I could talk for hours about passion and teaching. Basically it comes down to one thing, if you don't have passion for what you're teaching, don't teach it. Passion can engage the most unwilling students and a lack of passion can turn away the most interested students. As teachers, passion is the key ingredient to both your (the teacher's) and the students' success in that subject. Just because you can teach facts and students can spit them back up on exams does not mean that they learned anything. It's our job as teachers to get kids excited about subjects and learn information that will stick with them and contribute to how each individual shapes their world views.
I have had lots of positive and negative influences from teachers that show passion and those that do not. In elementary school, I don't think i had one teacher that was enthusiastic or passionate about social studies. In all of my social studies classes, we would spend most of the time on that subject taking turns reading. Then we would inevitably complete a worksheet for the next day, which people would always just copy answers from the book. This caused me to dislike social studies a lot and I didn't like it at all coming into middle school and high school.

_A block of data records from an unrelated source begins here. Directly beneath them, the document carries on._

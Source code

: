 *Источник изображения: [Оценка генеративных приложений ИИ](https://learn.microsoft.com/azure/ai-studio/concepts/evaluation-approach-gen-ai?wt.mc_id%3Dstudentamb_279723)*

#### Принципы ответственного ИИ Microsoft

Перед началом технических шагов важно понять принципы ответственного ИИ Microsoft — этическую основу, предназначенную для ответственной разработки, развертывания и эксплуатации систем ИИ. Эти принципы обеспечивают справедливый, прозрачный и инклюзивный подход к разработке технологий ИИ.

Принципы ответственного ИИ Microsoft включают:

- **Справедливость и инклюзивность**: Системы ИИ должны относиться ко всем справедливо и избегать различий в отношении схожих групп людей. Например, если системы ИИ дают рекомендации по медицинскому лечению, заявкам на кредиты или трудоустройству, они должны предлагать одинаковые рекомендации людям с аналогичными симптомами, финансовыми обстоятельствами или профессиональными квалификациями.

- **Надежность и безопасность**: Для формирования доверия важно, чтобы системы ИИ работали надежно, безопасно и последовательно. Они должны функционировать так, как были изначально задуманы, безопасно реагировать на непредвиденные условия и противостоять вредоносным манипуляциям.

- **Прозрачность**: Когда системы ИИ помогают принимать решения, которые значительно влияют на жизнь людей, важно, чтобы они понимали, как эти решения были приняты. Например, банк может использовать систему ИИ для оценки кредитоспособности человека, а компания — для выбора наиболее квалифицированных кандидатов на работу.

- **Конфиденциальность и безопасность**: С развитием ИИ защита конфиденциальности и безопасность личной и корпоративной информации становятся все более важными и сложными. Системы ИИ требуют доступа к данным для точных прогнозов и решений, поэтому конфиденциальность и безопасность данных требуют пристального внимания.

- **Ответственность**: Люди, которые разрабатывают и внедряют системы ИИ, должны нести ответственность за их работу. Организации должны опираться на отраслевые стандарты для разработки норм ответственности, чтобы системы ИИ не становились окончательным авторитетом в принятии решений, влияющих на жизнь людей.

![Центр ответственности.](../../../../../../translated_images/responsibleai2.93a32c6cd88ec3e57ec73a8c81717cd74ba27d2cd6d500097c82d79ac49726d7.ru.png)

When I reached high school I took History and my teacher was the most boring teacher I've ever had, even in elementary social studies. He was even worse because he had a monotone voice, he basically had us read out of the chapter every day and watch movies once and a while, and then he'd get crabby if we didn't participate in discussions he led. However, his discussions were basically question/answer discussions, which I don't even consider a true discussion.
But then I entered my first year of high school and I took American History and my view of history and social studies did a complete belly flop. My teacher brought in artifacts from different time periods and we had to make a newspaper that represented the 1920's and I hardly ever remember reading out of the book. He held some great class discussions and got us debating about how some events in history relate to the present. I thoroughly enjoyed this class and it changed my perspective about history completely.
Other subjects, such as English, were also directly influenced by my teachers. I hated English in elementary school because it was reading and writing and worksheets. We never got to do anything exciting with it. But then I had seventh grade english with a teacher who had us journal every day and I remember that she would sometimes raise her voice so much that no one could sleep in that class. However, her voice raising wasn't because she was upset, but because she was so excited about what she was talking about. For instance, we were doing a unit on The Hobbit and A Christmas Carol and she would always get so excited and passionate about each of these books that I don't think anyone in that class would have dared to go against her because she got people excited about what she was teaching.
My most memorable professor with enthusiasm and passion was here at Luther. Professor Skitolsky from the Philosophy Department. I have never been so aware of someone's passion as I was of hers. From the first day of class i was perplexed by her. At one point in the year, she got so excited talking about Socrates that she threw her pencil, it bounced off of the ground, and landed right in the waste basket! It was not only very entertaining, but she acted like it was nothing and just kept almost shouting about how wonderful Socrates was! It was the best class I've ever taken and I don't think any class could ever compare and I know that it's because of her passion. I had no idea about philosophy before I took that class, but by the end of it, Philosophy became the essence of me. I know it was passion that made this interest possible.